Twenty patients (13 males and 7 females; mean age, 55.70 years; age, 19–67 years) with HGGs diagnosed by histopathology including seven patients with anaplastic astrocytoma (WHO grade III) and thirteen patients with glioblastoma (WHO grade IV) and twenty-one patients (13 males and 8 females; mean age, 54.05 years; age, 43–81 years) with SBMs confirmed by histopathology were included. The primary tumors were lung carcinoma (n = 10), breast carcinoma (n = 5), colon carcinoma (n = 3), liver carcinoma (n = 1), gastric carcinoma (n = 1), and thyroid carcinoma (n = 1).

Diffusion parameters between HGGs and SBMs

The averages of all diffusion parameters and their comparison between the HGG group and SBM group are shown in Table 2. The RD, MD, RDk, MDk, MSD, QIV, Viso and ODI of the contrast-enhancing tumors were significantly lower in the HGGs than in the SBMs (p = 0.006, p = 0.016, p = 0.002, p = 0.007, p = 0.002, p = 0.039, p = 0.001, and p = 0.003, respectively). The FA and FAk of the contrast-enhancing tumors were significantly higher in the HGGs than in the SBMs (p = 0.007 and p = 0.021, respectively). No significant differences were found among all other diffusion parameters in the contrast-enhancing tumors or peritumoral edema between the two groups (p > 0.05).

Table 2 Diffusion parameters in the contrast-enhancing tumor or peritumoral edema of HGGs and SBMs

Diagnostic performances of diffusion metrics

ROC curve analyses of the significant diffusion metrics of the contrast-enhancing tumors are shown in Table 3 and Fig. 2. The best single discriminative parameters for DTI, DKI, MAP-MRI and NODDI were RD, RDk, MSD and Viso, respectively (AUC = 0.733, 0.760, 0.736, and 0.871, respectively).
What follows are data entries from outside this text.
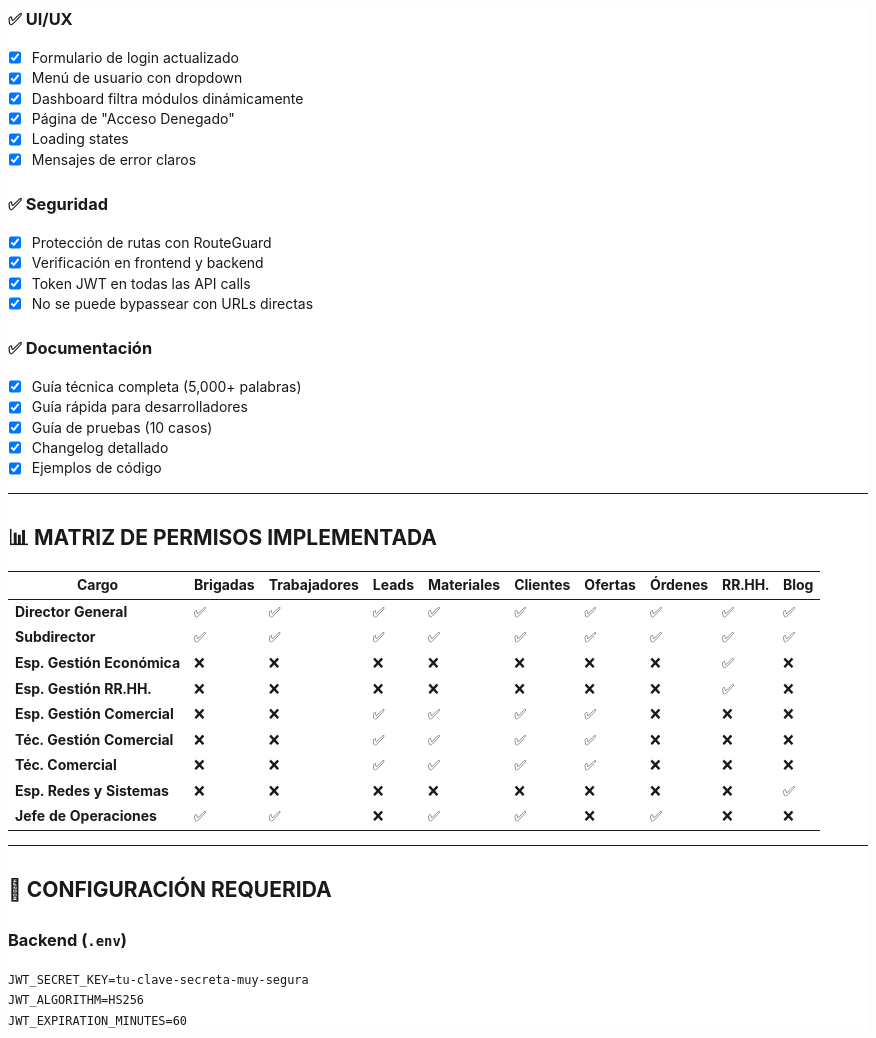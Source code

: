 ### ✅ UI/UX
- [x] Formulario de login actualizado
- [x] Menú de usuario con dropdown
- [x] Dashboard filtra módulos dinámicamente
- [x] Página de "Acceso Denegado"
- [x] Loading states
- [x] Mensajes de error claros

### ✅ Seguridad
- [x] Protección de rutas con RouteGuard
- [x] Verificación en frontend y backend
- [x] Token JWT en todas las API calls
- [x] No se puede bypassear con URLs directas

### ✅ Documentación
- [x] Guía técnica completa (5,000+ palabras)
- [x] Guía rápida para desarrolladores
- [x] Guía de pruebas (10 casos)
- [x] Changelog detallado
- [x] Ejemplos de código

---

## 📊 MATRIZ DE PERMISOS IMPLEMENTADA

| Cargo | Brigadas | Trabajadores | Leads | Materiales | Clientes | Ofertas | Órdenes | RR.HH. | Blog |
|-------|----------|--------------|-------|------------|----------|---------|---------|--------|------|
| **Director General** | ✅ | ✅ | ✅ | ✅ | ✅ | ✅ | ✅ | ✅ | ✅ |
| **Subdirector** | ✅ | ✅ | ✅ | ✅ | ✅ | ✅ | ✅ | ✅ | ✅ |
| **Esp. Gestión Económica** | ❌ | ❌ | ❌ | ❌ | ❌ | ❌ | ❌ | ✅ | ❌ |
| **Esp. Gestión RR.HH.** | ❌ | ❌ | ❌ | ❌ | ❌ | ❌ | ❌ | ✅ | ❌ |
| **Esp. Gestión Comercial** | ❌ | ❌ | ✅ | ✅ | ✅ | ✅ | ❌ | ❌ | ❌ |
| **Téc. Gestión Comercial** | ❌ | ❌ | ✅ | ✅ | ✅ | ✅ | ❌ | ❌ | ❌ |
| **Téc. Comercial** | ❌ | ❌ | ✅ | ✅ | ✅ | ✅ | ❌ | ❌ | ❌ |
| **Esp. Redes y Sistemas** | ❌ | ❌ | ❌ | ❌ | ❌ | ❌ | ❌ | ❌ | ✅ |
| **Jefe de Operaciones** | ✅ | ✅ | ❌ | ✅ | ✅ | ❌ | ✅ | ❌ | ❌ |

---

## 🔧 CONFIGURACIÓN REQUERIDA

### Backend (`.env`)
```env
JWT_SECRET_KEY=tu-clave-secreta-muy-segura
JWT_ALGORITHM=HS256
JWT_EXPIRATION_MINUTES=60
```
Among them, NODDI-based Viso showed the best performance in differentiating HGGs from SBMs, with a sensitivity of 95.0%, specificity of 76.2% and accuracy of 85.4% at the optimal threshold of 0.158. The AUC of NODDI-based Viso was significantly higher than MAP-MRI-based MSD, DKI-based RDk and DTI-based RD (p = 0.012; p = 0.047; p = 0.007), suggesting that NODDI outperforms MAP-MRI, DKI and DTI in distinguishing HGGs from SBMs. No significant differences were found between the AUCs of RD, RDk and MSD (p > 0.05). Two representative cases in each group are shown in Figs. 3 and 4.

Table 3 ROC analyses of the significant parameters of the contrast-enhancing tumor to differentiate HGGs from SBMs
Fig. 2
figure2

ROC curves of the significant diffusion metrics to distinguish HGGs from SBMs

Fig. 3
figure3

A patient with histologically confirmed glioblastoma. a T2W images and b post-contrast T1W images show a contrast-enhancing tumor with peritumoral edema located in the right frontal lobe. Pseudocolorful maps show the lesion (inside the white circle) having a slightly increased RD (c), RDk (d), MSD (e), and Viso (f) compared to the contralateral normal white matter

Fig. 4
figure4

A patient with a histologically confirmed solitary brain metastasis from the colon carcinoma. a T2W images and b post-contrast T1W images represent a contrast-enhancing tumor with peritumoral edema located in the right parietal lobe. Pseudocolorful maps show the lesion (inside the white circle) having a slightly increased RD (c), RDk (d), MSD (e) and a moderately increased Viso (f) compared to the contralateral normal white matter

Discussion

Our results demonstrated that HGGs and SBMs showed distinctive NODDI, MAP-MRI, DKI and DTI-based diffusion metrics in the contrast-enhancing tumor region, while no difference was observed for any of the diffusion parameters in peritumoral edema. NODDI-based tumoral Viso had the greatest discriminative power between HGGs and SBMs.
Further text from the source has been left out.